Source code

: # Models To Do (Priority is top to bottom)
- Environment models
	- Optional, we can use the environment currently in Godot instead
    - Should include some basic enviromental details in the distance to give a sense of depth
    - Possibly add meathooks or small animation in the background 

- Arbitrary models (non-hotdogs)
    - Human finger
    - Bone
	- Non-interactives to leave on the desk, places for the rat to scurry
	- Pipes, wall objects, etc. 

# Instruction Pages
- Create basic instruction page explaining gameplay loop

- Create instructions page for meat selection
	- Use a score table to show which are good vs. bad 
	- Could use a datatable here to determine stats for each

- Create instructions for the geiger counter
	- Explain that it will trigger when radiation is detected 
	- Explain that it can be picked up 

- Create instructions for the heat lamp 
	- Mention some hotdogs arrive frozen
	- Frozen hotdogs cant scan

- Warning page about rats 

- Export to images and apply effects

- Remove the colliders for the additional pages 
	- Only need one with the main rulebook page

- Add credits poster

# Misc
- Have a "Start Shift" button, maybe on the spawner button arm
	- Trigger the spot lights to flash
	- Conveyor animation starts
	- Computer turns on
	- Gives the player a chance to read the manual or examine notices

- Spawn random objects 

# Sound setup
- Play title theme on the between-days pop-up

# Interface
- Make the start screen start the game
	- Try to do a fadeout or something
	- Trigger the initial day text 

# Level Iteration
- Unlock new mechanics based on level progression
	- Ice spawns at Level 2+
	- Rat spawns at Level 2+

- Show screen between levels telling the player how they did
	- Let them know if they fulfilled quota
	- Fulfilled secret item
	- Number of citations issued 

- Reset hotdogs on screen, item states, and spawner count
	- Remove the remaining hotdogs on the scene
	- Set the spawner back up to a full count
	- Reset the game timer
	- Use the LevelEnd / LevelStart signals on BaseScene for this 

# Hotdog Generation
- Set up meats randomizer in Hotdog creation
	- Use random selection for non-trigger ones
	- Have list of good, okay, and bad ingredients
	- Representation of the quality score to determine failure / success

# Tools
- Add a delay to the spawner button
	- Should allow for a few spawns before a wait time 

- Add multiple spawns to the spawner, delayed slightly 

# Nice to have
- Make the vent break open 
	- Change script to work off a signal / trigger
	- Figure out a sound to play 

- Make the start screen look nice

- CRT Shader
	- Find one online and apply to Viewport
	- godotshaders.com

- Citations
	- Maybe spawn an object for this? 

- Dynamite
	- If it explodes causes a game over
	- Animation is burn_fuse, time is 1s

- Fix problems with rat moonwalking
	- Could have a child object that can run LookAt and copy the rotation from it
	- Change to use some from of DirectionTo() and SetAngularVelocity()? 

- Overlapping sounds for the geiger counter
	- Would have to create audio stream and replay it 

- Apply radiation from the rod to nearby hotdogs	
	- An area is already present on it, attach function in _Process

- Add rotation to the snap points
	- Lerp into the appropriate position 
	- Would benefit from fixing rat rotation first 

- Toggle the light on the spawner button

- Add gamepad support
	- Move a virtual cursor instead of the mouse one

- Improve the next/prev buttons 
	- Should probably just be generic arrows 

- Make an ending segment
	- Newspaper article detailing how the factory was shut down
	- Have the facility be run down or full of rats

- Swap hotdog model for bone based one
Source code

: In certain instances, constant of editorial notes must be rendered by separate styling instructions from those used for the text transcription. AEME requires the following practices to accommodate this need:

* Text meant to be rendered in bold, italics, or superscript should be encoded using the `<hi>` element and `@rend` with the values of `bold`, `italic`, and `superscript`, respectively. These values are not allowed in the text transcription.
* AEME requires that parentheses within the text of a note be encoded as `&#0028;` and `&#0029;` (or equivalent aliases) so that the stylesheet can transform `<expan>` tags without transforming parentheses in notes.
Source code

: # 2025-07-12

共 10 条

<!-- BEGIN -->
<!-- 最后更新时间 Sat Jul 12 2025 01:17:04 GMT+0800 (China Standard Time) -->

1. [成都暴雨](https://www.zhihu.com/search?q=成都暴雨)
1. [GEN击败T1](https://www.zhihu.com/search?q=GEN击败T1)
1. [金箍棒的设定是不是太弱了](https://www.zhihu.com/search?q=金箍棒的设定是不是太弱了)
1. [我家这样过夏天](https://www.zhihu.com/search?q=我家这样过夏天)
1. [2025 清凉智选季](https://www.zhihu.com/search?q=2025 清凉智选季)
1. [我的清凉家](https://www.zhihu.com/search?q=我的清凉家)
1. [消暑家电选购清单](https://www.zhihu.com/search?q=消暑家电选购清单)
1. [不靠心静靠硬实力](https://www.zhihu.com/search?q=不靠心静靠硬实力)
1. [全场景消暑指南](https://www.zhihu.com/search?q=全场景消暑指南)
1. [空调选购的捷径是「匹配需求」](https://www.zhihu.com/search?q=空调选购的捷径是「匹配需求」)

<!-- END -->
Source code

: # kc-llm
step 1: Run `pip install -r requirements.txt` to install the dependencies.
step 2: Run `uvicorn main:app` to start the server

§

**AIM OF THE EXERCISE:** From the first line of the data above through the line containing "- Possibly add", repeat each line exactly, and add nothing.

**YOUR SOLUTION:**
Source code

: # Models To Do (Priority is top to bottom)
- Environment models
	- Optional, we can use the environment currently in Godot instead
    - Should include some basic enviromental details in the distance to give a sense of depth
    - Possibly add meathooks or small animation in the background 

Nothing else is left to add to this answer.